Few historians question the authenticity of the book Nehemiah/Ezra, originally one book. Some of the edicts contained in Ezra were written in Aramaic and are viewed as originals. So whether you calculate the 70 weeks as lunar or solar years, you still come out to Jesus' ministry and death. This is what Paul Tanner had to say about Dan. 9:
Daniel 9:24-27 is “a glorious messianic revelation of the Lord Jesus Christ, announcing among other things the time of His coming and His death before the cataclysmic events of A.D. 70. The passage remains a bedrock of prophetic revelation.”1
Tanner reviewed the literature, especially the Church Fathers, even that of Jewish scholars, and this was his conclusion:
Yet from the literature that is available some vital conclusions can be drawn. All the early church fathers, along with Jewish scholars, interpreted each “week” as a period of seven years and applied this quite literally (though Origen took the final week as seventy years, i.e., a week of decades rather than years). Significantly, of the eleven early church fathers surveyed in this study all but one of them held to some form of messianic interpretation of Daniel’s prophecy (the lone exception being Hilarianus who held to a fulfillment in the time of Antiochus IV Epiphanes in the second century B.C.).2
1. J. Paul Tanner, “Is Daniel’s Seventy-Weeks Prophecy Messianic? Part 2” Bibliotheca Sacra Vol. 166 (July 3009): p. 339. Dallas, TX: Dallas Theological Seminary.
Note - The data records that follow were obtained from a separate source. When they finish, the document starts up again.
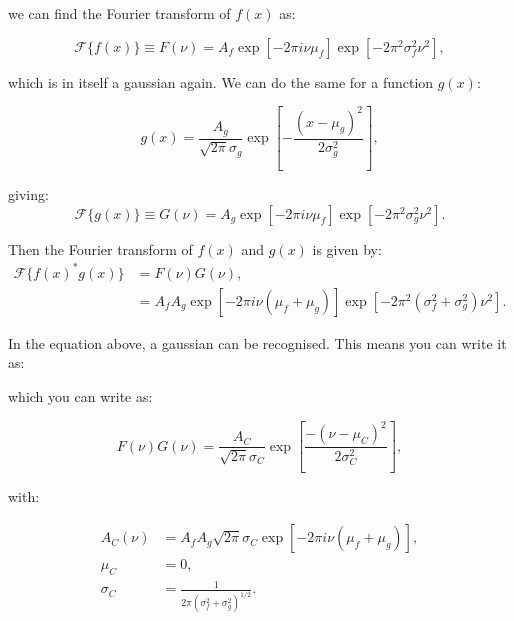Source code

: we can find the Fourier transform of $f(x)$ as:

\begin{equation}\label{eq_FT_gauss}
	\mathcal{F}\{f(x)\} \equiv F(\nu) = A_f \exp{\left[-2 \pi i \nu \mu_{f}\right]} \exp{\left[-2 \pi^{2} \sigma_{f}^{2} \nu^{2}\right]},
\end{equation}

which is in itself a gaussian again. We can do the same for a function $g(x)$:

\begin{equation}
g(x)=\frac{A_{g}}{\sqrt{2\pi}\sigma_g} \exp{\left[-\frac{\left(x-\mu_{g}\right)^{2}}{2 \sigma_{g}^{2}}\right]},
\end{equation}

giving:
\begin{equation}
	\mathcal{F}\{g(x)\} \equiv G(\nu) = A_g \exp{\left[-2 \pi i \nu \mu_{f}\right]} \exp{\left[-2 \pi^{2} \sigma_{g}^{2} \nu^{2}\right]}.
\end{equation}


Then the Fourier transform of $f(x)$ and $g(x)$ is given by:
\begin{equation}
\begin{aligned}
\mathcal{F}\{f(x)^*g(x)\} &= F(\nu)G(\nu), \\
 &=A_f A_g \exp{\left[-2 \pi i \nu\left(\mu_{f}+\mu_{g}\right)\right]} \exp{\left[-2 \pi^{2}\left(\sigma_{f}^{2}+\sigma_{g}^{2}\right) \nu^{2}\right]}.
\end{aligned}
\end{equation}

In the equation above, a gaussian can be recognised. This means you can write it as:

which you can write as:

\begin{equation}
F(\nu)G(\nu) = \frac{A_C}{\sqrt{2\pi}\sigma_C} \exp{\left[\frac{-(\nu-\mu_C)^2}{2\sigma_C^2}\right]},
\end{equation}

with:

\begin{equation}
\begin{aligned}
A_C(\nu) &= A_f A_g \sqrt{2\pi}\sigma_C \exp{\left[-2 \pi i \nu\left(\mu_{f}+\mu_{g}\right)\right]} ,\\
\mu_C &= 0,\\
\sigma_C &= \frac{1}{2\pi(\sigma_f^2+\sigma_g^2)^{1/2}}.
\end{aligned}
\end{equation}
2. J. Paul Tanner, “Is Daniel’s Seventy-Weeks Prophecy Messianic? Part 1” Bibliotheca Sacra Vol. 166 (April–June 2009): p. 198. Dallas, TX: Dallas Theological Seminary.
But of course it's your choice what you want to believe. Bart Ehrman concentrates on NT textual criticism, which is negative and subjective to the extreme. If you do not supplement it with some objectivity and historical reality, your faith will be destroyed in no time. That means you have to allow for the benefit of the doubt until such time as something is proved wrong. At least Ehrman believes that Jesus did exist, but not as what he is portayed in the NT. But where do you draw the line?